In
occasione della festa dei Tabernacoli si faceva una grande
illuminazione negli atri del Tempio, e il popolo vi accorreva con
torce accese. Forse c'erano ancora le vestigia di questa
illuminazione e non si erano ancora tolte le lampade sospese da ogni
parte, quando Gesù, alzando la voce, si proclamò Luce e Guida del
mondo, esclamando: Io
sono la luce del mondo, chi mi segue
non camminerà nelle tenebre ma avrà la luce della vita.
In mezzo
a tanto sfoggio di luce che gli Ebrei facevano nelle solennità, in
realtà rimanevano nelle tenebre dello spirito e non sapevano come
volgere i loro passi alla Vita eterna.

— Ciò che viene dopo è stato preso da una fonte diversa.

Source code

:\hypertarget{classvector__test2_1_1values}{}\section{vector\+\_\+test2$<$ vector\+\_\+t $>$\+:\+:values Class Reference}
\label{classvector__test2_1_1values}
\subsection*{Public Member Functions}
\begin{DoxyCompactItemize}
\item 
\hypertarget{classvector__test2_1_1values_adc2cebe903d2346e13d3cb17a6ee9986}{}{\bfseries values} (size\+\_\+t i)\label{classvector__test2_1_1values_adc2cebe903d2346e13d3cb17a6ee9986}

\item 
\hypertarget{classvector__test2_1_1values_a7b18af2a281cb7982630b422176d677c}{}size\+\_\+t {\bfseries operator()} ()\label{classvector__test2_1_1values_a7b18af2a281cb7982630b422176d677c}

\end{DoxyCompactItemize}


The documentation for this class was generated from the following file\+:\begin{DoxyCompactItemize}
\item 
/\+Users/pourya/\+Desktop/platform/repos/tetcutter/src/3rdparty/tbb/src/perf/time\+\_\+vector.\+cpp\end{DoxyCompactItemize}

Ciechi e guide di ciechi, non
vedevano neppure nella loro storia e nei loro Profeti, non sapevano
discernere l'avverarsi delle divine promesse e si abbrutivano
miseramente in una vita tutta materiale.
Gesù
si dichiarò non solo la loro Luce, ma la
Luce del mondo, cioè
di tutte le età e di tutte le nazioni. Luce intellettuale per la
rivelazione dell'eterna Verità; Luce del cuore per la guida sicura
che Egli dona alle eterne aspirazioni; Luce della vera scienza perché
la orienta e le impedisce ogni traviamento; Luce della storia perché
la riempie di sé e la spiega; Luce delle arti perché dona ad esse
l'ispirazione sublime.
Senza
di Lui c'è la barbarie e, rinnegandolo, le nazioni più civili vi
ricadono, come si vede e si tocca con mano ogni giorno. Le nazioni
che eclissarono semplicemente la sua luce con la nebbia fitta degli
errori, delle eresie e dello scisma, decaddero e decadono
precipitosamente nell'abisso e, se non giungono ancora nel fondo, è
per quel residuo di cristianesimo che ancora le pervade, quasi
crepuscolo del giorno già tramontato.
Gesù
Cristo c'insegna e ci indica il valore vero della nostra vita; senza
di Lui e senza la sua Croce, essa è quella che hanno concepito o gli
epicurei abbrutiti o i fanatici impazziti o i pessimisti disperati.
Per
Gesù e con Gesù la vita fiorisce soprannaturalmente, e l'orrido
spineto lasciatoci dal peccato, innestandosi a Lui, rivive e
fruttifica. Lavorare, rinnegarsi e portare la croce per meritare una
felicità eterna è un ideale che alletta, mentre agitarsi in una
lotta continua, con la sola certezza di morire, è disperante.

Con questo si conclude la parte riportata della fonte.